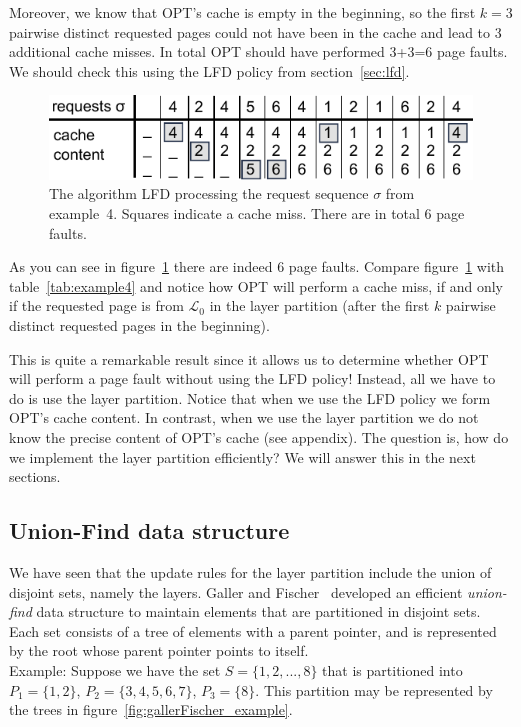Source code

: \documentclass[a4paper,12pt, titlepage]{article}  %
\newcommand{\cl}{\mathcal{L}}   %
\begin{document}
Moreover, we know that OPT's cache is empty in the beginning, so the first $k=3$ pairwise distinct requested pages
could not have been in the cache and lead to 3 additional cache misses. In total OPT should 
have performed 3+3=6 page faults. We should check this using the LFD policy from section~\ref{sec:lfd}.

\begin{figure}[h]
	\centering
	\includegraphics{./figures/LFD_compare_layerPartition2.pdf}
	\caption{The algorithm LFD processing the request sequence $\sigma$ from example~4.
					 Squares indicate a cache miss. There are in total 6 page faults.}
	\label{fig:LFD_compare_layerPartition2}
\end{figure}


\noindent As you can see in figure~\ref{fig:LFD_compare_layerPartition2} there are indeed 6 page faults. Compare figure~\ref{fig:LFD_compare_layerPartition2} with table~\ref{tab:example4}
and notice how OPT will perform a cache miss, if and only if the requested page is from $\cl_0$ in the layer partition
(after the first $k$ pairwise distinct requested pages in the beginning). 

This is quite a remarkable result since it allows us to determine whether OPT will perform a page fault without 
using the LFD policy! Instead, all we have to do is use the layer partition. Notice that when we use the LFD policy
we form OPT's cache content. In contrast, when we use the layer partition we do not know the precise content of OPT's cache (see appendix). 
The question is, how do we implement the layer partition efficiently? We will answer this in the next sections.  
 

\subsection{Union-Find data structure}
We have seen that the update rules for the layer partition include the union of disjoint sets, namely the layers. 
Galler and Fischer~\cite{galler64} developed an efficient \emph{union-find} data structure to maintain elements that are partitioned in disjoint sets. Each set consists of a tree of elements with a parent pointer, and is 
represented by the root whose parent pointer points to itself.\\
Example: Suppose we have the set $S=\{1,2,...,8\}$ that is partitioned into $P_1=\{1,2\}$, $P_2=\{3,4,5,6,7\}$, 
$P_3=\{8\}$. This partition may be represented by the trees in figure~\ref{fig:gallerFischer_example}. 
\end{document}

Your instructions » The entries are to be restated word for word, and no picture should appear in the copy.

Solved problem »
Source code

: \documentclass[a4paper,12pt, titlepage]{article}  %
\newcommand{\cl}{\mathcal{L}}   %
\begin{document}
Moreover, we know that OPT's cache is empty in the beginning, so the first $k=3$ pairwise distinct requested pages
could not have been in the cache and lead to 3 additional cache misses. In total OPT should 
have performed 3+3=6 page faults. We should check this using the LFD policy from section~\ref{sec:lfd}.

\begin{figure}[h]
	\centering
	\includegraphics{./figures/LFD_compare_layerPartition2.pdf}
	\caption{The algorithm LFD processing the request sequence $\sigma$ from example~4.
					 Squares indicate a cache miss. There are in total 6 page faults.}
	\label{fig:LFD_compare_layerPartition2}
\end{figure}


\noindent As you can see in figure~\ref{fig:LFD_compare_layerPartition2} there are indeed 6 page faults. Compare figure~\ref{fig:LFD_compare_layerPartition2} with table~\ref{tab:example4}
and notice how OPT will perform a cache miss, if and only if the requested page is from $\cl_0$ in the layer partition
(after the first $k$ pairwise distinct requested pages in the beginning). 

This is quite a remarkable result since it allows us to determine whether OPT will perform a page fault without 
using the LFD policy! Instead, all we have to do is use the layer partition. Notice that when we use the LFD policy
we form OPT's cache content. In contrast, when we use the layer partition we do not know the precise content of OPT's cache (see appendix). 
The question is, how do we implement the layer partition efficiently? We will answer this in the next sections.  
 

\subsection{Union-Find data structure}
We have seen that the update rules for the layer partition include the union of disjoint sets, namely the layers. 
Galler and Fischer~\cite{galler64} developed an efficient \emph{union-find} data structure to maintain elements that are partitioned in disjoint sets. Each set consists of a tree of elements with a parent pointer, and is 
represented by the root whose parent pointer points to itself.\\
Example: Suppose we have the set $S=\{1,2,...,8\}$ that is partitioned into $P_1=\{1,2\}$, $P_2=\{3,4,5,6,7\}$, 
$P_3=\{8\}$. This partition may be represented by the trees in figure~\ref{fig:gallerFischer_example}. 
\end{document}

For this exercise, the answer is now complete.